Her story is ripe for the telling. This blog gathers anecdotes, freelance research, resources, and news of current projects: your one-stop Mary Wollstonecraft shop!
I am absolutely delighted to introduce the first guest post, from Sandrine Berges, an early supporter of this blog. Sandrine teaches philosophy in Turkey, and blogs for fun with her two sisters at http://paris-ankara.blogspot.com. Here she writes about how Mary Wollstonecraft fits into her professional life.
Four years ago, I barely knew who she was. Then a (male) colleague suggested we introduce the two Vindications to our survey course in political philosophy. It was love at first read - I found arguments and a style that I liked and that I could relate to. I sometimes wonder whether I saw in her writings what I wanted to see – I seemed to be able to extract from them most of what I wanted to say about most things – still do. Before that, I had spent years reading and writing on Plato. For a feminist, that is not always very satisfying.

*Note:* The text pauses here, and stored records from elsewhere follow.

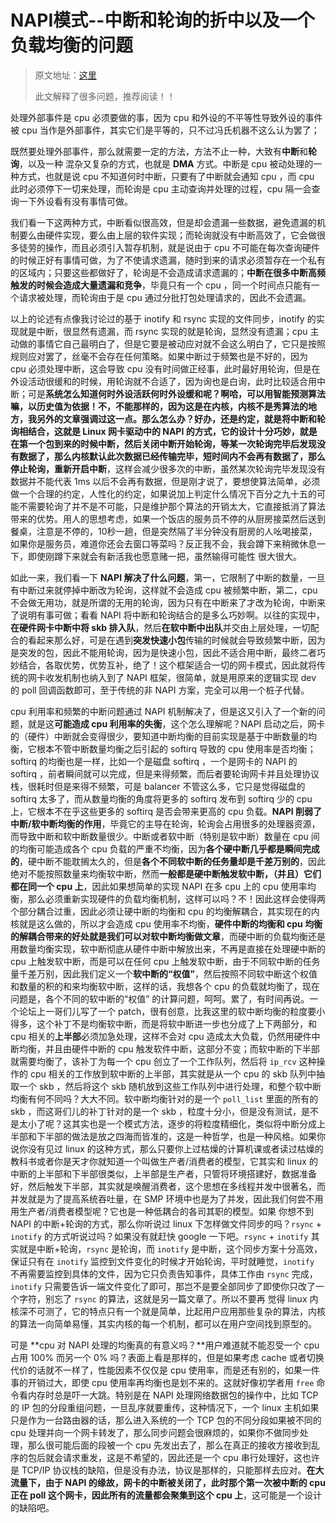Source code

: # NAPI模式--中断和轮询的折中以及一个负载均衡的问题

> 原文地址：[这里](http://blog.csdn.net/dog250/article/details/5302853)
> 
> 此文解释了很多问题，推荐阅读！！

处理外部事件是 cpu 必须要做的事，因为 cpu 和外设的不平等性导致外设的事件被 cpu 当作是外部事件，其实它们是平等的，只不过冯氏机器不这么认为罢了；

既然要处理外部事件，那么就需要一定的方法，方法不止一种，大致有**中断**和**轮询**，以及一种 混杂又复杂的方式，也就是 **DMA** 方式。中断是 cpu 被动处理的一种方式，也就是说 cpu 不知道何时中断，只要有了中断就会通知 cpu ，而 cpu 此时必须停下一切来处理，而轮询是 cpu 主动查询并处理的过程，cpu 隔一会查询一下外设看有没有事情可做。

我们看一下这两种方式，中断看似很高效，但是却会遗漏一些数据，避免遗漏的机制要么由硬件实现，要么由上层的软件实现；而轮询就没有中断高效了，它会做很多徒劳的操作，而且必须引入暂存机制，就是说由于 cpu 不可能在每次查询硬件的时候正好有事情可做，为了不使请求遗漏，随时到来的请求必须暂存在一个私有的区域内；只要这些都做好了，轮询是不会造成请求遗漏的；**中断在很多中断高频触发的时候会造成大量遗漏和竞争**，毕竟只有一个 cpu ，同一个时间点只能有一个请求被处理，而轮询由于是 cpu 通过分批打包处理请求的，因此不会遗漏。 

以上的论述有点像我讨论过的基于 inotify 和 rsync 实现的文件同步，inotify 的实现就是中断，很显然有遗漏，而 rsync 实现的就是轮询，显然没有遗漏；cpu 主动做的事情它自己最明白了，但是它要是被动应对就不会这么明白了，它只是按照规则应对罢了，丝毫不会存在任何策略。如果中断过于频繁也是不好的，因为 cpu 必须处理中断，这会导致 cpu 没有时间做正经事，此时最好用轮询，但是在外设活动很缓和的时候，用轮询就不合适了，因为询也是白询，此时比较适合用中断；可是**系统怎么知道何时外设活跃何时外设缓和呢？**啊哈，可以用智能预测算法嘛，以历史值为依据！不，不能那样的，因为这是在内核，内核不是秀算法的地方，我另外的文章强调过这一点。那么怎么办？好办，还是约定，就是将中断和轮询相结合，这就是 Linux 网卡驱动中的 **NAPI 的方式**，它的设计十分巧妙，就是**在第一个包到来的时候中断，然后关闭中断开始轮询，等某一次轮询完毕后发现没有数据了，那么内核默认此次数据已经传输完毕，短时间内不会再有数据了，那么停止轮询，重新开启中断**，这样会减少很多次的中断，虽然某次轮询完毕发现没有数据并不能代表 1ms 以后不会再有数据，但是刚才说了，要想使算法简单，必须做一个合理的约定，人性化的约定，如果说加上判定什么情况下百分之九十五的可能不需要轮询了并不是不可能，只是维护那个算法的开销太大，它直接抵消了算法带来的优势。用人的思想考虑，如果一个饭店的服务员不停的从厨房接菜然后送到餐桌，注意是不停的，10秒一趟，但是突然隔了半分钟没有厨房的人吆喝接菜，如果你是服务员，难道你还会去窗口等菜吗？反正我不会，我会蹲下来稍微休息一下，即使刚蹲下来就会有新活我也愿意赌一把，虽然输得可能性 很大很大。 

如此一来，我们看一下 **NAPI 解决了什么问题**，第一，它限制了中断的数量，一旦有中断过来就停掉中断改为轮询，这样就不会造成 cpu 被频繁中断，第二，cpu 不会做无用功，就是所谓的无用的轮询，因为只有在中断来了才改为轮询，中断来了说明有事可做；看看 NAPI 将中断和轮询结合的是多么巧妙啊。以往的实现中，**在硬件网卡中断中将 skb 排入队**，然后**在软中断中出队**并交由上层处理，一切配合的看起来那么好，可是在遇到**突发快速小包**传输的时候就会导致频繁中断，因为是突发的包，因此不能用轮询，因为是快速小包，因此不适合用中断，最终二者巧妙结合，各取优势，优势互补，绝了！这个框架适合一切的网卡模式，因此就将传统的网卡收发机制也纳入到了 NAPI 框架，很简单，就是用原来的逻辑实现 dev 的 poll 回调函数即可，至于传统的非 NAPI 方案，完全可以用一个桩子代替。 

cpu 利用率和频繁的中断问题通过 NAPI 机制解决了，但是这又引入了一个新的问题，就是这**可能造成 cpu 利用率的失衡**，这个怎么理解呢？NAPI 启动之后，网卡的（硬件）中断就会变得很少，要知道中断均衡的目前实现是基于中断数量的均衡，它根本不管中断数量均衡之后引起的 softirq 导致的 cpu 使用率是否均衡；softirq 的均衡也是一样，比如一个是磁盘 softirq ，一个是网卡的 NAPI 的 softirq ，前者瞬间就可以完成，但是来得频繁，而后者要轮询网卡并且处理协议栈，很耗时但是来得不频繁，可是 balancer 不管这么多，它只是觉得磁盘的 softirq 太多了，而从数量均衡的角度将更多的 softirq 发布到 softirq 少的 cpu 上，它根本不在乎这些更多的 softirq 是否会带来更高的 cpu 负载。**NAPI 削弱了中断/软中断均衡的作用**，毕竟它的主导在轮询，轮询会占用很多的处理器资源，而导致中断和软中断数量很少。中断或者软中断（特别是软中断）数量在 cpu 间的均衡可能造成各个 cpu 负载的严重不均衡，因为**各个硬中断几乎都是瞬间完成的**，硬中断不能耽搁太久的，但是**各个不同软中断的任务量却是千差万别的**，因此绝对不能按照数量来均衡软中断，然而**一般都是硬中断触发软中断，（并且）它们都在同一个 cpu 上**，因此如果想简单的实现 NAPI 在多 cpu 上的 cpu 使用率均衡，那么必须重新实现硬件的负载均衡机制，这样可以吗？不！因此这样会使得两个部分耦合过重，因此必须让硬中断的均衡和 cpu 的均衡解耦合，其实现在的内核就是这么做的，所以才会造成 cpu 使用率不均衡，**硬件中断的均衡和 cpu 均衡的解耦合带来的好处就是我们可以对软中断均衡做文章**，而硬中断的负载均衡还是用数量均衡实现，软中断彻底从硬件中断中解放出来，不再是直接在处理硬中断的 cpu 上触发软中断，而是可以在任何 cpu 上触发软中断，由于不同软中断的任务量千差万别，因此我们定义一个**软中断的“权值”**，然后按照不同软中断这个权值和数量的积的和来均衡软中断，这样的话，我想各个 cpu 的负载就均衡了，现在问题是，各个不同的软中断的“权值” 的计算问题，呵呵。累了，有时间再说。一个论坛上一哥们儿写了一个 patch，很有创意，比我这里的软中断均衡的粒度要小得多，这个补丁不是均衡软中断，而是将软中断进一步也分成了上下两部分，和 cpu 相关的**上半部**必须加急处理，这样不会对 cpu 造成太大负载，仍然用硬件中断均衡，并且由硬件中断的 cpu 触发软件中断，这部分不变；而软中断的下半部就需要均衡了，该补丁为每一个 cpu 创立了一个工作队列，然后将 `ip_rcv` 这种操作的 cpu 相关的工作放到软中断的上半部，其实就是从一个 cpu 的 skb 队列中抽取一个 skb ，然后将这个 skb 随机放到这些工作队列中进行处理，和整个软中断均衡有何不同吗？大大不同。软中断均衡针对的是一个 `poll_list` 里面的所有的 skb ，而这哥们儿的补丁针对的是一个 skb ，粒度十分小，但是没有测试，是不是太小了呢？这其实也是一个模式方法，逐步的将粒度精细化，类似将中断分成上半部和下半部的做法是放之四海而皆准的，这是一种哲学，也是一种风格。如果你说你没有见过 linux 的这种方式，那么只要你上过枯燥的计算机课或者读过枯燥的教科书或者你是天才你就知道一个叫做生产者/消费者的模型，它其实和 linux 的中断的上半部和下半部很类似，上半部是生产者，只管将环境搭建好，数据准备好，然后触发下半部，其实就是唤醒消费者，这个思想在多线程并发中很著名，而并发就是为了提高系统吞吐量，在 SMP 环境中也是为了并发，因此我们何尝不用用生产者/消费者模型呢？它也是一种低耦合的各司其职的模型。如果 你想不到 NAPI 的中断+轮询的方式，那么你听说过 linux 下怎样做文件同步的吗？`rsync` + `inotify` 的方式听说过吗？如果没有就赶快 google 一下吧。`rsync` + `inotify` 其实就是中断+轮询，`rsync` 是轮询，而 `inotify` 是中断，这个同步方案十分高效，保证只有在 `inotify` 监控到文件变化的时候才开始轮询，平时就睡觉，`inotify` 不再需要监控到具体的文件，因为它只负责告知事件，具体工作由 `rsync` 完成，`inotify` 只需要告诉一端文件变化了即可，那岂不是要全部同步了即使你只改了一个字符，别忘了 `rsync` 的算法，这就是另一篇文章了。所以不要再 觉得 linux 内核深不可测了，它的特点只有一个就是简单，比起用户应用那些复杂的算法，内核的算法一向简单易懂，其实内核的每一个机制，都可以在用户空间找到原型的。

可是 **cpu 对 NAPI 处理的均衡真的有意义吗？**用户难道就不能忍受一个 cpu 占用 100% 而另一个 0% 吗？表面上看是那样的，但是如果考虑 cache 或者切换代价的话就不一样了，性能因素不仅仅是 cpu 使用率，而是还有别的，如果一件事的开销过大，即使 cpu 使用率再均衡也是划不来的。这就好像初学者用 `free` 命令看内存时总是吓一大跳。特别是在 NAPI 处理网络数据包的操作中，比如 TCP 的 IP 包的分段重组问题，一旦乱序就要重传，这种情况下，一个 linux 主机如果只是作为一台路由器的话，那么进入系统的一个 TCP 包的不同分段如果被不同的 cpu 处理并向一个网卡转发了，那么同步问题会很麻烦的，如果你不做同步处理，那么很可能后面的段被一个 cpu 先发出去了，那么在真正的接收方接收到乱序的包后就会请求重发，这是不希望的，因此还是一个 cpu 串行处理好，这也许是 TCP/IP 协议栈的缺陷，但是没有办法，协议是那样的，只能那样去应对。**在大流量下，由于 NAPI 的缘故，网卡的中断被关闭了，此时那个第一次被中断的 cpu 正在 poll 这个网卡，因此所有的流量都会聚集到这个 cpu 上**，这可能是一个设计的缺陷吧。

Also, I had been teaching for five years in a department in which I was the only woman, having graduated in a field in which there are very few of us already.
Wollstonecraft did not quite give me voice - I was already a published philosopher - she did not quite give me confidence - being a woman academic in a male department will do that for you - but she helped anchor me, become at peace with what I was: a woman philosopher, intermittently fighting for the cause of other women through my writings.
Wollstonecraft also gave me success. The first article I wrote on her was accepted for publication in a very good journal. The second sent me to Tuscany for a conference, and of course, there is the book. The first book I wrote was a monograph: my own reflections on Plato's moral and political philosophy - very worthy, no doubt, but frankly, who reads it? The book I am writing now is an introduction. One of those you see in all university bookshops, that students buy whenever they want to find out something about someone. One of those books that people buy even if they're not philosophers, and even, sometimes, if they're not students! I shall be rich! Well, no, but I will enjoy seeing the number of copies bought when I receive my no-doubt measly royalty check.
But forget these misplaced fantasies of fame and riches. What is making me happy is the feeling that I have a chance of being useful, as Wollstonecraft herself would say. My book, when it is written, may encourage people to read the Vindications, its existence may trick some of them into thinking that Wollstonecraft is part of the canon of philosophers taught at university, and then, who knows? She might become just that.
In the meantime, I am struggling, for the first time in my life really trying to get something just right, and worrying about the consequences if I don't. Wish me luck.